De vez en cuando nos sorprende la alegría de sonreír ante una coincidencia, cuando dos eventos o circunstancias que no tienen nada que ver entre sí parecen alinearse y desenvolverse en perfecta armonía. Llevas días pensando en una canción, por ejemplo, y luego la escuchas en un programa que estás viendo en la televisión. O sueñas con alguien y al día siguiente esa persona te manda un mensaje diciéndote que se acordó de ti.

Estas pequeñas coincidencias nos reconfortan porque nos dan la remota esperanza de que al final sí existe un orden al cual podemos aferrarnos en el aparente caos que es el mundo. Treinta y ocho son los años que cumplí hace apenas unas semanas, treinta y ocho son las mudanzas que habré hecho en mi vida.

Por diferentes circunstancias que me han perseguido desde niño, siempre he sido nómada. Siempre he tenido que irme pronto de todas partes, y cuando la partida es siempre inminente, el apego que desarrollas por cualquier lugar es mínimo. En ninguna de las casas en las que he vivido me sentí jamás en un hogar.

Muchas de mis cosas estuvieron siempre en cajas, esperando a que las moviera a mi siguiente destino. Al final, aprendí que no es necesario siquiera acumular, porque todos esos tiliches que para muchos representan recuerdos queridos, para mí representaban un estorbo, una inconveniencia al momento de la siguiente mudanza.

En la decoración nos expresamos, nos sirve como extensión de nuestra personalidad, nuestros gustos, a un espacio físico. Como siempre he estado casi listo para irme, siempre me pareció excesivo, innecesario, decorar mis espacios. Todo lugar que he habitado ha sido siempre genérico, sin alma, sin personalidad. Un lugar como cualquier otro, donde podría vivir cualquiera, o nadie.

Treinta y ocho mudanzas me han quitado la posibilidad de tener un sitio que pueda considerar mío, pero también me han abierto otras puertas que están cerradas para muchos. Haber errado por el desierto treinta y ocho años, aunque me parezcan ciento ocho, me ha posibilitado conocer a muchas personas distintas.

En cada lugar en el que he estado alguien me recibió y me dio la oportunidad de entrar a su mundo, al conjunto de lugares y personas que conforman su mundo. Por eso, aunque ninguno ha sido verdaderamente mío, he tenido muchos hogares.

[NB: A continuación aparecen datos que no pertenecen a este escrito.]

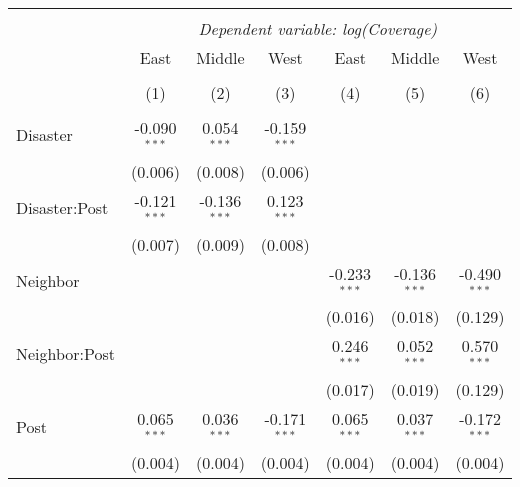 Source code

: 
\begin{tabular}{@{\extracolsep{5pt}}lcccccc}
\\[-1.8ex]\hline
\hline \\[-1.8ex]
& \multicolumn{6}{c}{\textit{Dependent variable: log(Coverage)}} \
\cr \cline{2-7}
\\[-1.8ex] & \multicolumn{1}{c}{East} & \multicolumn{1}{c}{Middle} & \multicolumn{1}{c}{West} & \multicolumn{1}{c}{East} & \multicolumn{1}{c}{Middle} & \multicolumn{1}{c}{West}  \\
\\[-1.8ex] & (1) & (2) & (3) & (4) & (5) & (6) \\
\hline \\[-1.8ex]
 Disaster & -0.090$^{***}$ & 0.054$^{***}$ & -0.159$^{***}$ & & & \\
& (0.006) & (0.008) & (0.006) & & & \\
 Disaster:Post & -0.121$^{***}$ & -0.136$^{***}$ & 0.123$^{***}$ & & & \\
& (0.007) & (0.009) & (0.008) & & & \\
 Neighbor & & & & -0.233$^{***}$ & -0.136$^{***}$ & -0.490$^{***}$ \\
& & & & (0.016) & (0.018) & (0.129) \\
 Neighbor:Post & & & & 0.246$^{***}$ & 0.052$^{***}$ & 0.570$^{***}$ \\
& & & & (0.017) & (0.019) & (0.129) \\
 Post & 0.065$^{***}$ & 0.036$^{***}$ & -0.171$^{***}$ & 0.065$^{***}$ & 0.037$^{***}$ & -0.172$^{***}$ \\
& (0.004) & (0.004) & (0.004) & (0.004) & (0.004) & (0.004) \\

\end{tabular}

Cuando me voy, no me voy del todo, algo de mí se queda. También me llevo conmigo algo de esas personas. Aunque ya no cargo cosas materiales, traigo conmigo un equipaje rebosante.

Todos esos recuerdos, todos esos fragmentos de vida que me acompañan y me reconfortan de tal manera en mis días difíciles, que me refugian de la tristeza cuando la melancolía me hace querer volver a ellos, que me hacen sonreír cuando desfilan aleatoriamente por mi memoria, son tantos y tan vívidos, tan reales, tan sólidos, que son como mis cuatro paredes, como el hogar físico que no tenía.

Muchas veces intenté quedarme. Intenté aferrarme a un lugar, hacerlo mío, echar cimientos, construir paredes, refugiarme para siempre bajo ese techo. De esto aprendí que las despedidas más difíciles son cuando decimos adiós a aquello donde con más entusiasmo pusimos el corazón.

Aprendí a la mala. Tuve que aprender. Ya no pongo el corazón en lugares, ni en las cosas que llenan esos lugares, pero sí en las personas que los habitan. El azar me ha llevado a caminos que jamás planeé recorrer, y la casualidad me ha hecho conocer gente a la que nunca hubiera conocido sin esas treinta y ocho mudanzas. Aunque a veces me parecía triste no desempacar, ahora me siento afortunado de tener un sitio al que propiamente pueda llamar hogar.

La fortuna, mi fortuna, radica en que no necesito volver a ningún lado, no necesito estar en un lugar específico. Acá adentro, donde están las cosas que verdaderamente importan, llevo a las personas que me han hecho feliz en mi recorrido a través del desierto. En mi corazón llevo el hogar que sí he podido construir y llevarme en cada mudanza sin esfuerzo: la amistad y el cariño de las personas a las que quiero.